The authors of this webpage say that, typically, 60-80 hours of English language instruction is needed to reach a CEFR A1 level, and they list some skills. Some of the skills in that list that I think are the more difficult in that list are:
- talk simply about family and colleagues, describing their appearance and personalities.
- discuss clothing at a basic level and ask salesclerks simple questions about it.
- talk in general terms about his health and describe common medical symptoms to a doctor.
- discuss common products, make basic purchases and return faulty items.
(I bolded parts of the quotation for emphasis).
These don't seem like easy things to learn in 60-80 hours of instruction! Talking about personalities seems difficult! ("My cousin Harry is quick to anger. Whenever anything minor goes wrong, he starts yelling" is not easy to say!). Vocabulary seems specialized, such as: vocabulary relating to medical symptoms, vocabulary related to clothing ("This shirt is too tight", "Is the fabric of this shirt durable?") or possibly-required vocabulary for all the various products (computers, radios, toys, cars, dishwashers...).

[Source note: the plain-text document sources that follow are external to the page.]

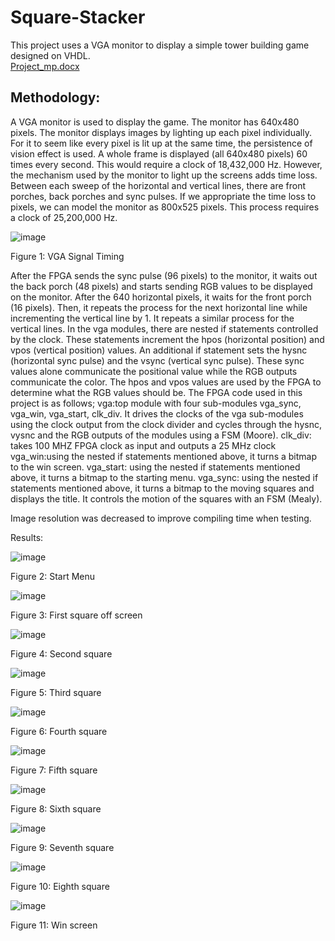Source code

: # Square-Stacker
This project uses a VGA monitor to display a simple tower building game designed on VHDL.  
[Project_mp.docx](https://github.com/MustafaParlar/Square-Stacker/files/10289374/Project_mp.docx)


## Methodology:
A VGA monitor is used to display the game. The monitor has 640x480 pixels. The monitor displays images by lighting up each pixel individually. For it to seem like every pixel is lit up at the same time, the persistence of vision effect is used. A whole frame is displayed (all 640x480 pixels) 60 times every second. This would require a clock of 18,432,000 Hz. However, the mechanism used by the monitor to light up the screens adds time loss. Between each sweep of the horizontal and vertical lines, there are front porches, back porches and sync pulses. If we appropriate the time loss to pixels, we can model the monitor as 800x525 pixels. This process requires a clock of 25,200,000 Hz.

 ![image](https://github.com/MustafaParlar/Square-Stacker/assets/121253152/209417e0-3e7a-4e09-a179-3aec835ad645)

Figure 1: VGA Signal Timing

After the FPGA sends the sync pulse (96 pixels) to the monitor, it waits out the back porch (48 pixels) and starts sending RGB values to be displayed on the monitor. After the 640 horizontal pixels, it waits for the front porch (16 pixels). Then, it repeats the process for the next horizontal line while incrementing the vertical line by 1. It repeats a similar process for the vertical lines. In the vga modules, there are nested if statements controlled by the clock. These statements increment the hpos (horizontal position) and vpos (vertical position) values. An additional if statement sets the hysnc (horizontal sync pulse) and the vsync (vertical sync pulse). These sync values alone communicate the positional value while the RGB outputs communicate the color. The hpos and vpos values are used by the FPGA to determine what the RGB values should be.
The FPGA code used in this project is as follows;
vga:top module with four sub-modules vga_sync, vga_win, vga_start, clk_div. It drives the clocks of the vga sub-modules using the clock output from the clock divider and cycles through the hysnc, vysnc and the RGB outputs of the modules using a FSM (Moore).
clk_div: takes 100 MHZ FPGA clock as input and outputs a 25 MHz clock
vga_win:using the nested if statements mentioned above, it turns a bitmap to the win screen.
vga_start: using the nested if statements mentioned above, it turns a bitmap to the starting menu.
vga_sync: using the nested if statements mentioned above, it turns a bitmap to the moving squares and displays the title. It controls the motion of the squares with an FSM (Mealy). 



Image resolution was decreased to improve compiling time when testing.

Results:

 ![image](https://github.com/MustafaParlar/Square-Stacker/assets/121253152/b0a31b16-0a3f-4ce3-b889-d7e703ca206d)

Figure 2: Start Menu

![image](https://github.com/MustafaParlar/Square-Stacker/assets/121253152/6feb6902-5d00-4ddf-a72a-948dfda48f79)

 
Figure 3: First square off screen

![image](https://github.com/MustafaParlar/Square-Stacker/assets/121253152/174f1783-75a6-4189-a899-166a069bb21a)

 
Figure 4: Second square

![image](https://github.com/MustafaParlar/Square-Stacker/assets/121253152/7434d91f-9aa9-4d2b-af3e-b0a135a7de4c)

 
Figure 5: Third square

![image](https://github.com/MustafaParlar/Square-Stacker/assets/121253152/85dfef5f-e41b-4577-bab1-a04b6ffe41af)

 
Figure 6: Fourth square

![image](https://github.com/MustafaParlar/Square-Stacker/assets/121253152/83e34ef1-abbb-4c53-8191-3a83900c7ab7)

 
Figure 7: Fifth square

![image](https://github.com/MustafaParlar/Square-Stacker/assets/121253152/c618b72b-1faf-4aca-bdb3-1a98680fe8e9)

 
Figure 8: Sixth square

![image](https://github.com/MustafaParlar/Square-Stacker/assets/121253152/1f0351f5-31c1-43a3-a2c4-9664d829a89d)

 
Figure 9: Seventh square

![image](https://github.com/MustafaParlar/Square-Stacker/assets/121253152/b6f9c7fa-c2e0-405b-817d-bef1e59920aa)

 
Figure 10: Eighth square

![image](https://github.com/MustafaParlar/Square-Stacker/assets/121253152/f07ae894-2540-4483-a07d-3824e869aa11)

 
Figure 11: Win screen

Similarly, the following comes from another webpage from the same company, for skills that someone at an A2 should be able to do; the website says that a total of only 200 hours of instruction is typically sufficient to reach this level:
- evaluate coworkers' performance in the workplace.
- talk about the natural world and travels to see animals and natural areas in your country.
- describe an accident or injury, get medical help from a doctor and fill a prescription for medicine.
- understand and make basic business proposals in your area of expertise.
- talk about and explain the rules of games.
These abilities seem very difficult! Talking about the natural world requires specialized vocabulary. Explaining rules of a game requires tricky conditional sentences (eg "If you land on this spot, then you go to jail, unless you're a police officer. In that case, ..."). And evaluating work performance or making business proposals are high-stress events that seem to need very agile and socially-sensitive language skills -- I don't think I could easily do these things in English, much less my target language!
Are these skills listed really reflective of expectations of the A1 and A2 levels, according to the CEFR?